**Input records**
#####

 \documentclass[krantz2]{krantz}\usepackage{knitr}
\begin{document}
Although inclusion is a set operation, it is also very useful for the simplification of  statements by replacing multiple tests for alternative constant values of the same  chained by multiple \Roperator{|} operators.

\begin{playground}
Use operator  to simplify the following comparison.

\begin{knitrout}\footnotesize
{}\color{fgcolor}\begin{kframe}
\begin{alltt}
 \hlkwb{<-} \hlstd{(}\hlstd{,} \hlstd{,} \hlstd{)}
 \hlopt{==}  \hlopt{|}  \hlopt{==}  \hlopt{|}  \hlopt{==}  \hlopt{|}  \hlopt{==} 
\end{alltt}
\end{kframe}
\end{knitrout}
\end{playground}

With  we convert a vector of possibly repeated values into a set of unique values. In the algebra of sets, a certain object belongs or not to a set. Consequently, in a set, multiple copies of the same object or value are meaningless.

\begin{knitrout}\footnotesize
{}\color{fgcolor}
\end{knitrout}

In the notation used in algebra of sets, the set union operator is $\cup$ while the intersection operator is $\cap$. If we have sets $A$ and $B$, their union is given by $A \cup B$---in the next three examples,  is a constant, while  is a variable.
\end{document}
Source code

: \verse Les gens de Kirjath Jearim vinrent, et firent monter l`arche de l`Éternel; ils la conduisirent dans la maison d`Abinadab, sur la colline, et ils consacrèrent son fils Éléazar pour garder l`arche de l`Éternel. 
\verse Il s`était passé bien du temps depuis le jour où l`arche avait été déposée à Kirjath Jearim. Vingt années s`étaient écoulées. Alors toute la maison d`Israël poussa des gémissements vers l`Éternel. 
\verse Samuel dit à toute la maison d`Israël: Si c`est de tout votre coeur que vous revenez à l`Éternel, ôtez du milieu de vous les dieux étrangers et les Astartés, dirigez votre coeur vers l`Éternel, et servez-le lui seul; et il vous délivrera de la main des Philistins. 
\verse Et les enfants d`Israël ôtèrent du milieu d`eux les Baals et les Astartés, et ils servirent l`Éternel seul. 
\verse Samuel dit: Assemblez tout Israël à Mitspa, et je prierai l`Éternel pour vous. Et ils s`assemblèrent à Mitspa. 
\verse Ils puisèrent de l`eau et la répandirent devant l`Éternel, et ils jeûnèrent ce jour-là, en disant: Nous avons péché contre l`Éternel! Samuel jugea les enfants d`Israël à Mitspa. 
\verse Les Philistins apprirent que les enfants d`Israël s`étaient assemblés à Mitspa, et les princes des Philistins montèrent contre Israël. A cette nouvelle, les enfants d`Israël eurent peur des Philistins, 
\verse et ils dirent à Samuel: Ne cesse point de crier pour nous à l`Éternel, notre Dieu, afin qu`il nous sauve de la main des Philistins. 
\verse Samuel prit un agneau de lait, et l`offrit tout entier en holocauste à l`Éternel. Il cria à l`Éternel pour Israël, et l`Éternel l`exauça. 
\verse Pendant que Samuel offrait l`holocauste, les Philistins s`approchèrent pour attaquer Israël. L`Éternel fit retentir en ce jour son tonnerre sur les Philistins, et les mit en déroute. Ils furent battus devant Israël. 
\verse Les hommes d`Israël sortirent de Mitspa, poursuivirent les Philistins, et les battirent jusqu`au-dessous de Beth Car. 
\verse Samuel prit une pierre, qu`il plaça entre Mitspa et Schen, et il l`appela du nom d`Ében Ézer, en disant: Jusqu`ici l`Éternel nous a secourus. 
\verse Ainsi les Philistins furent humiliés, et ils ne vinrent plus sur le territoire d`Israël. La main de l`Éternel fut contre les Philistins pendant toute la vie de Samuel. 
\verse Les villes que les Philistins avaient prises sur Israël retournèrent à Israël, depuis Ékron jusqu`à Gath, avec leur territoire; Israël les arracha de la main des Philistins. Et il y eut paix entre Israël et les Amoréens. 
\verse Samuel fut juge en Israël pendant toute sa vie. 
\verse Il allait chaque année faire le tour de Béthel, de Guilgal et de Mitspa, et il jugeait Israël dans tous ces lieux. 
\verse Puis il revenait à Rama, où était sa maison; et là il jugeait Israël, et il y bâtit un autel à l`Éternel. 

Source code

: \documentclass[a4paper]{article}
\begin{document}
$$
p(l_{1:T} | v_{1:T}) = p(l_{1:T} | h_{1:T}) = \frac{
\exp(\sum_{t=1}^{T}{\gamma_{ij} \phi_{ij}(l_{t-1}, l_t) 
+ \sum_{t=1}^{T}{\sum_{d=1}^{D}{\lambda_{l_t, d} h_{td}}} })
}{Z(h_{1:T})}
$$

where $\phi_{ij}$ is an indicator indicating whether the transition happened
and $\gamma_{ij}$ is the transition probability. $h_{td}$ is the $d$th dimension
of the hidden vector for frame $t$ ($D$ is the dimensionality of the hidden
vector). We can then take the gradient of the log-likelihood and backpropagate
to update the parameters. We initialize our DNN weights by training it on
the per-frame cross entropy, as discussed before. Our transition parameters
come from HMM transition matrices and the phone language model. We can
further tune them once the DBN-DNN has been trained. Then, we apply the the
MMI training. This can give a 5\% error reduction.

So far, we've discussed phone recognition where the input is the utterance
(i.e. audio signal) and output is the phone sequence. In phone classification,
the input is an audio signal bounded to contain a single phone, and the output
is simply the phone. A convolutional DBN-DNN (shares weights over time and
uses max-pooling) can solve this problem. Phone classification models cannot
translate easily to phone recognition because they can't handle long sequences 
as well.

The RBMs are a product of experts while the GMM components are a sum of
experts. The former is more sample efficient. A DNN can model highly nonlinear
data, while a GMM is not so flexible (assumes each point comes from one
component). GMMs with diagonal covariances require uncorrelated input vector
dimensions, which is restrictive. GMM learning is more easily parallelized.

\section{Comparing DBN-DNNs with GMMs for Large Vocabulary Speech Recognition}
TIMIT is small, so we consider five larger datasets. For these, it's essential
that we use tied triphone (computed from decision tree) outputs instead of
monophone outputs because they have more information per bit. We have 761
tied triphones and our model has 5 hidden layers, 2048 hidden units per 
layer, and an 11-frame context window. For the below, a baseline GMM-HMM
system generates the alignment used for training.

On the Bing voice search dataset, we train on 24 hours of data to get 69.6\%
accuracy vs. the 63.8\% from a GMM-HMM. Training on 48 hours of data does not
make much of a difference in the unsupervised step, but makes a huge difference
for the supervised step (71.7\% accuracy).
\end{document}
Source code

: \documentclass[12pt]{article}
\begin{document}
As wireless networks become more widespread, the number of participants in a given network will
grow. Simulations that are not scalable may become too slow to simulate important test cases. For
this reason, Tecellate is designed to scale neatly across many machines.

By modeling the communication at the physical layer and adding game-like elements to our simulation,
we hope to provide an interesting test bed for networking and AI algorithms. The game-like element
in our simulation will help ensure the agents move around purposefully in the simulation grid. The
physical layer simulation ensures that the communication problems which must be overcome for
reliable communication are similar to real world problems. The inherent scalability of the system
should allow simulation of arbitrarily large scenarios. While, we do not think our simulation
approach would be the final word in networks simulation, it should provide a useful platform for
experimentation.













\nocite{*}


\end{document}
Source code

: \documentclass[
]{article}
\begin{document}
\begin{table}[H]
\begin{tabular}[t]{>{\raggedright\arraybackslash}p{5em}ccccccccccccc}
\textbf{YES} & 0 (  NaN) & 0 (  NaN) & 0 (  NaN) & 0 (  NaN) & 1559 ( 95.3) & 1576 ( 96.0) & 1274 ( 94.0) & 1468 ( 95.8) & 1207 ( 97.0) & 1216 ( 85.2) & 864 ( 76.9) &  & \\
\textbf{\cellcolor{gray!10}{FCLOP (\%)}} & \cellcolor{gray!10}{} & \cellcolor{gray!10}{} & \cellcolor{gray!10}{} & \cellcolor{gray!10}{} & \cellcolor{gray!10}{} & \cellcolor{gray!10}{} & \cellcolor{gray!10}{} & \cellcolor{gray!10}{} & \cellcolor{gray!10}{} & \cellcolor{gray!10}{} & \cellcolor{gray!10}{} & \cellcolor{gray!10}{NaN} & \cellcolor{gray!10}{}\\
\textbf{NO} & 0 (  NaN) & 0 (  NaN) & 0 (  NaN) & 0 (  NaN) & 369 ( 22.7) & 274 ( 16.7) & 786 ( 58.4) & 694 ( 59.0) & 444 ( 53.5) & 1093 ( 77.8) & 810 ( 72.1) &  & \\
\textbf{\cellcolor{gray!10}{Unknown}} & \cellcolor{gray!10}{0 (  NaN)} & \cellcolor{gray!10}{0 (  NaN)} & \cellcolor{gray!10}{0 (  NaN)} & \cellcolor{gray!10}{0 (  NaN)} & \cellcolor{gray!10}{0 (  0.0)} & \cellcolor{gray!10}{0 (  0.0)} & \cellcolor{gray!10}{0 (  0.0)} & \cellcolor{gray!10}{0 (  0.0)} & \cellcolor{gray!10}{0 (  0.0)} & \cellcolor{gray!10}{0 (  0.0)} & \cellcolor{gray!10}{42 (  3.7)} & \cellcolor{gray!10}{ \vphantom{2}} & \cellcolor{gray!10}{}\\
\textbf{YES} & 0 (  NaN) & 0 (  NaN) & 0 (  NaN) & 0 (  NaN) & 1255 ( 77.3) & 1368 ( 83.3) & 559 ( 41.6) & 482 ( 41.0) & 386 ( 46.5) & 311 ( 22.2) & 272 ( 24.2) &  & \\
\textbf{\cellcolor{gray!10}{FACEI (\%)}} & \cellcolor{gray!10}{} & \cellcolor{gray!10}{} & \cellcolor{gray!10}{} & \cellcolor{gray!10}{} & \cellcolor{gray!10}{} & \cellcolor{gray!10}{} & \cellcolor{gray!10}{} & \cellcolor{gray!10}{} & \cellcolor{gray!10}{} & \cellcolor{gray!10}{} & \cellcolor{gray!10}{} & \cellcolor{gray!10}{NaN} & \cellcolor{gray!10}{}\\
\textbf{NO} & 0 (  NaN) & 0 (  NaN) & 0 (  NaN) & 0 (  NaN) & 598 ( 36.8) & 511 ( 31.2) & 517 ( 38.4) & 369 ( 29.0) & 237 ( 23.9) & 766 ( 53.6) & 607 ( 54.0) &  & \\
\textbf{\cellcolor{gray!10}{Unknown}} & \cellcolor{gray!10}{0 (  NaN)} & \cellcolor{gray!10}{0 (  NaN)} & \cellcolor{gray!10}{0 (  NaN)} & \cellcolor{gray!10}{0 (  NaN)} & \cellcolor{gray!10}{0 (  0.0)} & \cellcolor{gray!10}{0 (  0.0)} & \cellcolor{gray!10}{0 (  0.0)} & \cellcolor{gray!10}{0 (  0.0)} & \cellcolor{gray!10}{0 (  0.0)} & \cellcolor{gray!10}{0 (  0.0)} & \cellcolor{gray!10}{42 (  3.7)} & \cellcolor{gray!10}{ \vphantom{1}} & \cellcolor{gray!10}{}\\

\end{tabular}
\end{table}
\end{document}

#####

**What needs to be done**
Please write out, exactly as they appear above, only the lines in the stretch from the line with "So far, we've" through the line with "experts. The former".

**The answer**
So far, we've discussed phone recognition where the input is the utterance
(i.e. audio signal) and output is the phone sequence. In phone classification,
the input is an audio signal bounded to contain a single phone, and the output
is simply the phone. A convolutional DBN-DNN (shares weights over time and
uses max-pooling) can solve this problem. Phone classification models cannot
translate easily to phone recognition because they can't handle long sequences 
as well.

The RBMs are a product of experts while the GMM components are a sum of
experts. The former is more sample efficient. A DNN can model highly nonlinear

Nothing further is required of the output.